TL;DR
The 60-Second Summary
- —Medical only. Florida has a medical marijuana program governed by Statute § 381.986. Recreational cannabis is illegal.
- —Amendment 3 failed. The November 2024 adult-use ballot got 55.9% — short of Florida's 60% supermajority requirement for constitutional amendments.
- —Possession limits (with MMUR card): 70-day supply of non-smokable; 2.5 oz of smokable per 35 days.
- —Possession penalties (no card): ≤20g = 1st-degree misdemeanor (up to 1 year jail). >20g = 3rd-degree felony (up to 5 years prison).
- —Public consumption is illegal. Even with an MMUR card. Private residence only.

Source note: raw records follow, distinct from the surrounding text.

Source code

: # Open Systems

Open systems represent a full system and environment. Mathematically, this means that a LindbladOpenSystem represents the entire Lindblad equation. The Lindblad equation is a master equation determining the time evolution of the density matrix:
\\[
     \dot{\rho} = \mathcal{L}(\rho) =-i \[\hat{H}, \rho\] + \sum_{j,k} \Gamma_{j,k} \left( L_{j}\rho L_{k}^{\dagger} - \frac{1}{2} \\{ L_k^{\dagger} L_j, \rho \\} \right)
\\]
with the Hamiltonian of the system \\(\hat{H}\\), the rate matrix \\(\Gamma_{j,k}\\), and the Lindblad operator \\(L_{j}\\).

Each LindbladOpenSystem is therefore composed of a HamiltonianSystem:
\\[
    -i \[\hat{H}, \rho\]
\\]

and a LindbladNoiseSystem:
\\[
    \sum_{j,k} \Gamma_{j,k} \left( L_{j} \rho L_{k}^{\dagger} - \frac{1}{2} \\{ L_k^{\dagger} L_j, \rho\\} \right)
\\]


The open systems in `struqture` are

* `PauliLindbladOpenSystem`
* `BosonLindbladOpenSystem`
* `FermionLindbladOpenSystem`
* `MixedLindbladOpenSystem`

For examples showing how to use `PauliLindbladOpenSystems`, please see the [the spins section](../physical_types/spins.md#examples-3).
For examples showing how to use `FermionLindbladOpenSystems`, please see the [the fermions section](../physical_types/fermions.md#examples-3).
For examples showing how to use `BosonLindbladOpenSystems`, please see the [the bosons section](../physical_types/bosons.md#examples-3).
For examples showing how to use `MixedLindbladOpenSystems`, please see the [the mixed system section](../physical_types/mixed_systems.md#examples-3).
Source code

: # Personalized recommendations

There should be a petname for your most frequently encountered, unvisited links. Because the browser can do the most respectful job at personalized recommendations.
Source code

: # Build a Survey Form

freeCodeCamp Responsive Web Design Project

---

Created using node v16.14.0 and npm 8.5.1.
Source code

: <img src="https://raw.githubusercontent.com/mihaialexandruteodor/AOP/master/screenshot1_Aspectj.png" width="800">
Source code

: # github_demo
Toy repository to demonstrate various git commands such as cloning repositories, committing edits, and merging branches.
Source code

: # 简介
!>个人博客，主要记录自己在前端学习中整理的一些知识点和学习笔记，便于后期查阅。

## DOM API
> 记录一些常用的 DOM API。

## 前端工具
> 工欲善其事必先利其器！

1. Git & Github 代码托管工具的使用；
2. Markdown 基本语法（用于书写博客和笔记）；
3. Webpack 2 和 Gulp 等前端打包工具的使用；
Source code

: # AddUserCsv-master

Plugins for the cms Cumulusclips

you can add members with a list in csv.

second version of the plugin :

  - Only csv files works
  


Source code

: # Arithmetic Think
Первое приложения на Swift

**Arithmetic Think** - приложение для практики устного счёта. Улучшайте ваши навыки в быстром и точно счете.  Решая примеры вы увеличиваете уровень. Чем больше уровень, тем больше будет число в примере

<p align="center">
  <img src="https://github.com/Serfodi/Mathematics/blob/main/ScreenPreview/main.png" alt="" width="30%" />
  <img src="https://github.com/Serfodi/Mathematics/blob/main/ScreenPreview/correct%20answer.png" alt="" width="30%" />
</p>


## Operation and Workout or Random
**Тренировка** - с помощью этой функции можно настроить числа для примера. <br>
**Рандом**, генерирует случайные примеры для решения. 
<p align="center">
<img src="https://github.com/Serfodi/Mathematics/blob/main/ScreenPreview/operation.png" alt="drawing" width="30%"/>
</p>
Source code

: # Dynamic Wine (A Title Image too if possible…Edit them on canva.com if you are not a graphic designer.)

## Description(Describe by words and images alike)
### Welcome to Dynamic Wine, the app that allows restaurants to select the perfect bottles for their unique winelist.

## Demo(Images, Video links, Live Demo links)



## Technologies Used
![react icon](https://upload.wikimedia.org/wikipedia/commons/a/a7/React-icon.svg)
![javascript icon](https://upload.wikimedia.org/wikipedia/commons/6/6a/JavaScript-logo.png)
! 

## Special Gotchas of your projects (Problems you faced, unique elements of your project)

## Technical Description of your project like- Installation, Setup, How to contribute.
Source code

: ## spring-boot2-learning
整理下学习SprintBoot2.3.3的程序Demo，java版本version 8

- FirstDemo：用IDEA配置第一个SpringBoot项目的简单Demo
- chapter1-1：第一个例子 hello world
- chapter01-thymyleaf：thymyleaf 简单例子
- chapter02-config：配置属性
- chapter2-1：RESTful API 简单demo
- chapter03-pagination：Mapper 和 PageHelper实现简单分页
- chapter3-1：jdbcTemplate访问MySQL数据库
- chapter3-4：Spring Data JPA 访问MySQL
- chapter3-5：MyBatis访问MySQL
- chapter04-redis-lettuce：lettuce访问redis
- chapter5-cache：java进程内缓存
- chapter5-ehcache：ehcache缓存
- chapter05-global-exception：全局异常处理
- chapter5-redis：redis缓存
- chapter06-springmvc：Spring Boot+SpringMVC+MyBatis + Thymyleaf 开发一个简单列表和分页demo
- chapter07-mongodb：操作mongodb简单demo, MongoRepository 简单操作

- —Federal law overrides state law on federal property, for federal employees and contractors, and for firearms purchases.
Section 1
How Florida Got Here (1933 → 2026)
Florida criminalized cannabis in 1933 — a year before federal criminalization under the Marihuana Tax Act. For the next eighty years, simple possession was a state offense with rapidly escalating penalties, and Florida built one of the largest correctional populations in the country on a foundation that included tens of thousands of marijuana prosecutions every decade.
The cracks opened in 2014 with the Compassionate Medical Cannabis Act (SB 1030, "Charlotte's Web"), which authorized a narrow program for low-THC, high-CBD cannabis for children with severe seizure disorders. Two years later, voters passed Amendment 2 (71% — well above the 60% threshold)[3], which constitutionally authorized a full medical marijuana program for ten qualifying conditions. The legislature implemented Amendment 2 the following year by enacting Florida Statute § 381.986[1], the framework that still governs the program in 2026.

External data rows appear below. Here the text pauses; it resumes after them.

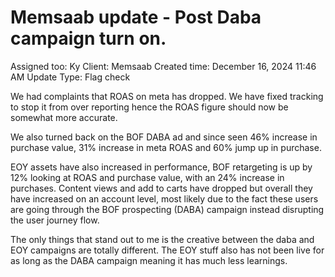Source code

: # Memsaab update - Post Daba campaign turn on.

Assigned too: Ky 
Client: Memsaab
Created time: December 16, 2024 11:46 AM
Update Type: Flag check

We had complaints that ROAS on meta has dropped. We have fixed tracking to stop it from over reporting hence the ROAS figure should now be somewhat more accurate. 

We also turned back on the BOF DABA ad and since seen 46% increase in purchase value, 31% increase in meta ROAS and 60% jump up in purchase. 

EOY assets have also increased in performance, BOF retargeting is up by 12% looking at ROAS and purchase value, with an 24% increase in purchases. Content views and add to carts have dropped but overall they have increased on an account level, most likely due to the fact these users are going through the BOF prospecting (DABA) campaign instead disrupting the user journey flow. 

The only things that stand out to me is the creative between the daba and EOY campaigns are totally different. The EOY stuff also has not been live for as long as the DABA campaign meaning it has much less learnings.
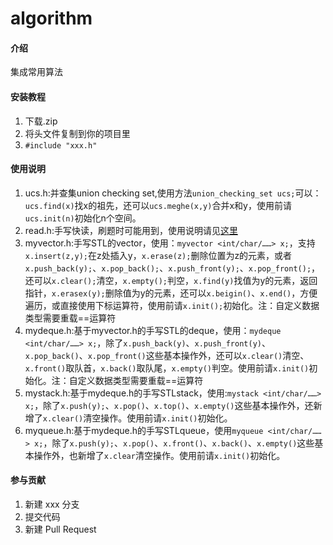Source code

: # algorithm

#### 介绍
集成常用算法

#### 安装教程

1.  下载.zip
2.  将头文件复制到你的项目里
3.  `#include "xxx.h"`

#### 使用说明

1. ucs.h:并查集union checking set,使用方法`union_checking_set ucs;`可以：`ucs.find(x)`找x的祖先，还可以`ucs.meghe(x,y)`合并x和y，使用前请`ucs.init(n)`初始化n个空间。
2. read.h:手写快读，刷题时可能用到，使用说明请见[这里](https://www.luogu.com.cn/blog/eason66-blog/shou-xie-kuai-du-c)
3. myvector.h:手写STL的vector，使用：`myvector <int/char/……> x;`，支持`x.insert(z,y);`在z处插入y，`x.erase(z);`删除位置为z的元素，或者`x.push_back(y);`、`x.pop_back();`、`x.push_front(y);`、`x.pop_front();`，还可以`x.clear();`清空，`x.empty();`判空，`x.find(y)`找值为y的元素，返回指针，`x.erasex(y);`删除值为y的元素，还可以`x.beigin()`、`x.end()`，方便遍历，或直接使用下标运算符，使用前请`x.init();`初始化。注：自定义数据类型需要重载==运算符
4. mydeque.h:基于myvector.h的手写STL的deque，使用：`mydeque <int/char/……> x;`，除了`x.push_back(y)`、`x.push_front(y)`、`x.pop_back()`、`x.pop_front()`这些基本操作外，还可以`x.clear()`清空、`x.front()`取队首，`x.back()`取队尾，`x.empty()`判空。使用前请`x.init()`初始化。注：自定义数据类型需要重载==运算符
5. mystack.h:基于mydeque.h的手写STLstack，使用:`mystack <int/char/……> x;`，除了`x.push(y);`、`x.pop()`、`x.top()`、`x.empty()`这些基本操作外，还新增了`x.clear()`清空操作。使用前请`x.init()`初始化。
6. myqueue.h:基于mydeque.h的手写STLqueue，使用`myqueue <int/char/……> x;`，除了`x.push(y);`、`x.pop()`、`x.front()`、`x.back()`、`x.empty()`这些基本操作外，也新增了`x.clear`清空操作。使用前请`x.init()`初始化。

#### 参与贡献

1.  新建 xxx 分支
2.  提交代码
3.  新建 Pull Request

Smokable flower was banned by the original implementing statute. That ban was struck down by the Leon County Circuit Court in 2018 and then formally repealed by the legislature in March 2019, opening the door to the dispensary flower market that exists today.
The 2024 election was supposed to be the next inflection point. Amendment 3, backed by Trulieve, would have legalized adult-use cannabis. It failed by 4.1 percentage points. The medical-only status quo persists.
Section 2
Statute § 381.986 — The Operating System
Section 381.986 of the Florida Statutes is the single most important law to understand[1]. Every dispensary license, every MMUR card, every permitted product, every possession limit, and every penalty traces back to this section. It does six big things:
Creates the OMMU
Establishes the Office of Medical Marijuana Use within the Florida Department of Health as the regulator.
Authorizes the MMUR
Creates the Medical Marijuana Use Registry — the patient database every dispensary checks at point of sale.
Defines qualifying conditions
Lists the medical conditions (cancer, epilepsy, glaucoma, HIV/AIDS, PTSD, ALS, Crohn's, Parkinson's, MS, terminal illness) plus a comparable-condition catch-all.
Licenses MMTCs
Creates the vertically integrated Medical Marijuana Treatment Center license — the only entity allowed to cultivate, process, and sell cannabis in Florida.
Sets possession limits
70-day supply of non-smokable; 2.5 oz smokable per 35 days.
Defines penalties
Criminalizes operating outside the MMTC framework and exceeding patient possession limits.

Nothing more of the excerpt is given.